Only the lines from the start of the material through the line containing "(2024-05-02) is released." are to be extracted, exactly as they appear.

Records for the exercise.
--

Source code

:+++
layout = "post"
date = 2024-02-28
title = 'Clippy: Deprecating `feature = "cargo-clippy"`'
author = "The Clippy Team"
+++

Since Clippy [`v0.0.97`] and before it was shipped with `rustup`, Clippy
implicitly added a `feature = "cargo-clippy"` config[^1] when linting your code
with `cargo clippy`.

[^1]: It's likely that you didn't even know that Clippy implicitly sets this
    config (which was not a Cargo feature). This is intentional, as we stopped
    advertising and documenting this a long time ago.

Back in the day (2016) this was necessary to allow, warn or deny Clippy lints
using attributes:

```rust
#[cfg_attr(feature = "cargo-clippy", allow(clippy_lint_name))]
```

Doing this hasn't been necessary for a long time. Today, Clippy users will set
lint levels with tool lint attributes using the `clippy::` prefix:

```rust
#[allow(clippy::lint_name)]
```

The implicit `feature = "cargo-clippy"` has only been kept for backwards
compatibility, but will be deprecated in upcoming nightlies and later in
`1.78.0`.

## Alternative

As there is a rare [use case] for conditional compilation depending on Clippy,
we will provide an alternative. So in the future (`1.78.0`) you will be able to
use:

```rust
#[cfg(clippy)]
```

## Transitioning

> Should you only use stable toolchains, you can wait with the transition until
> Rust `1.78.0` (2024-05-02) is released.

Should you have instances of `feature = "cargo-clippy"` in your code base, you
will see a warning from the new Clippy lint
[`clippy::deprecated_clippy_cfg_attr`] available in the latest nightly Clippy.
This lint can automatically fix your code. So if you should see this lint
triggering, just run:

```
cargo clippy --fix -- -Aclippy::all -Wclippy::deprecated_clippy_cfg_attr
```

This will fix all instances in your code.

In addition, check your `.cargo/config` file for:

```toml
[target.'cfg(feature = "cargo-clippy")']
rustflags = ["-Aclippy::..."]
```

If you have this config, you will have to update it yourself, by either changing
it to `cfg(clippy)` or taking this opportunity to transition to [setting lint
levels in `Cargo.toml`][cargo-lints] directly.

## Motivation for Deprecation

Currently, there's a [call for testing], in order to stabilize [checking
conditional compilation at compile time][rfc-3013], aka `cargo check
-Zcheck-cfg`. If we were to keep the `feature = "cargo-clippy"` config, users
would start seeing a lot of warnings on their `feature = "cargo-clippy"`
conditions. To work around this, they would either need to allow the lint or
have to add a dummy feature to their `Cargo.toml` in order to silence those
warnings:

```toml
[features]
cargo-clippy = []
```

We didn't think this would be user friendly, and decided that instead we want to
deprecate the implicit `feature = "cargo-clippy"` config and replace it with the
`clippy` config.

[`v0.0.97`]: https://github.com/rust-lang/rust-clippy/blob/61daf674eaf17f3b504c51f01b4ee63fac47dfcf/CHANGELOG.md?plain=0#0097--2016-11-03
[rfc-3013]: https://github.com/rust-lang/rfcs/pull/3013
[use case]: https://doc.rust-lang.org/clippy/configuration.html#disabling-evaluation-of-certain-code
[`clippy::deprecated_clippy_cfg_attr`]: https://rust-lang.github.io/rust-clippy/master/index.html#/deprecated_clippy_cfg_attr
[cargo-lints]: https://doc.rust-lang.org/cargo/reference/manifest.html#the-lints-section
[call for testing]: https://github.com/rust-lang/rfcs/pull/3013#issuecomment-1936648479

--

Output below.
Source code

:+++
layout = "post"
date = 2024-02-28
title = 'Clippy: Deprecating `feature = "cargo-clippy"`'
author = "The Clippy Team"
+++

Since Clippy [`v0.0.97`] and before it was shipped with `rustup`, Clippy
implicitly added a `feature = "cargo-clippy"` config[^1] when linting your code
with `cargo clippy`.

[^1]: It's likely that you didn't even know that Clippy implicitly sets this
    config (which was not a Cargo feature). This is intentional, as we stopped
    advertising and documenting this a long time ago.

Back in the day (2016) this was necessary to allow, warn or deny Clippy lints
using attributes:

```rust
#[cfg_attr(feature = "cargo-clippy", allow(clippy_lint_name))]
```

Doing this hasn't been necessary for a long time. Today, Clippy users will set
lint levels with tool lint attributes using the `clippy::` prefix:

```rust
#[allow(clippy::lint_name)]
```

The implicit `feature = "cargo-clippy"` has only been kept for backwards
compatibility, but will be deprecated in upcoming nightlies and later in
`1.78.0`.

## Alternative

As there is a rare [use case] for conditional compilation depending on Clippy,
we will provide an alternative. So in the future (`1.78.0`) you will be able to
use:

```rust
#[cfg(clippy)]
```

## Transitioning

> Should you only use stable toolchains, you can wait with the transition until
> Rust `1.78.0` (2024-05-02) is released.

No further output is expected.